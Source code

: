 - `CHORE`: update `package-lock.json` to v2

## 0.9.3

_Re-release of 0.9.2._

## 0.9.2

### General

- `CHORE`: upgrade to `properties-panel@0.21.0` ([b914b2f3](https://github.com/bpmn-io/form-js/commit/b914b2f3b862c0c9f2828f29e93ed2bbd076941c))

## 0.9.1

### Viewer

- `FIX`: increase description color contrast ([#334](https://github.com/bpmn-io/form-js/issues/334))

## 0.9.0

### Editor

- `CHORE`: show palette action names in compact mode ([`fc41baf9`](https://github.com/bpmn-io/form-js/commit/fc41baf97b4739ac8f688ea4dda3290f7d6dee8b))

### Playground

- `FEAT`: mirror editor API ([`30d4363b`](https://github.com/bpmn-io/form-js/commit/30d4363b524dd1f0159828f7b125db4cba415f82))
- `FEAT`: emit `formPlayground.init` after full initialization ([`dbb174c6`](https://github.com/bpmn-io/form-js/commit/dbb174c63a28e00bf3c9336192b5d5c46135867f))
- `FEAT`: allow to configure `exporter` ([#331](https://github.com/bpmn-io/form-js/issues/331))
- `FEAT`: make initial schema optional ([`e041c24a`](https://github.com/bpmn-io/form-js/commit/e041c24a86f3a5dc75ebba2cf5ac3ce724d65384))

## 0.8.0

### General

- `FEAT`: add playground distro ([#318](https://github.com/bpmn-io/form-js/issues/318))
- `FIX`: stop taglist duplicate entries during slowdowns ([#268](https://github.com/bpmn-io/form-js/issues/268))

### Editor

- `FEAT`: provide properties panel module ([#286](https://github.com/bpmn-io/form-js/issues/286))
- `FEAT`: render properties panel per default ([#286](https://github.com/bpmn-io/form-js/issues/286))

::::::

__Exercise description__. Repeat each entry above exactly as it appears.

__Answer__.
Source code

: - `CHORE`: update `package-lock.json` to v2

## 0.9.3

_Re-release of 0.9.2._

## 0.9.2

### General

- `CHORE`: upgrade to `properties-panel@0.21.0` ([b914b2f3](https://github.com/bpmn-io/form-js/commit/b914b2f3b862c0c9f2828f29e93ed2bbd076941c))

## 0.9.1

### Viewer

- `FIX`: increase description color contrast ([#334](https://github.com/bpmn-io/form-js/issues/334))

## 0.9.0

### Editor

- `CHORE`: show palette action names in compact mode ([`fc41baf9`](https://github.com/bpmn-io/form-js/commit/fc41baf97b4739ac8f688ea4dda3290f7d6dee8b))

### Playground

- `FEAT`: mirror editor API ([`30d4363b`](https://github.com/bpmn-io/form-js/commit/30d4363b524dd1f0159828f7b125db4cba415f82))
- `FEAT`: emit `formPlayground.init` after full initialization ([`dbb174c6`](https://github.com/bpmn-io/form-js/commit/dbb174c63a28e00bf3c9336192b5d5c46135867f))
- `FEAT`: allow to configure `exporter` ([#331](https://github.com/bpmn-io/form-js/issues/331))
- `FEAT`: make initial schema optional ([`e041c24a`](https://github.com/bpmn-io/form-js/commit/e041c24a86f3a5dc75ebba2cf5ac3ce724d65384))

## 0.8.0

### General

- `FEAT`: add playground distro ([#318](https://github.com/bpmn-io/form-js/issues/318))
- `FIX`: stop taglist duplicate entries during slowdowns ([#268](https://github.com/bpmn-io/form-js/issues/268))

### Editor

- `FEAT`: provide properties panel module ([#286](https://github.com/bpmn-io/form-js/issues/286))
- `FEAT`: render properties panel per default ([#286](https://github.com/bpmn-io/form-js/issues/286))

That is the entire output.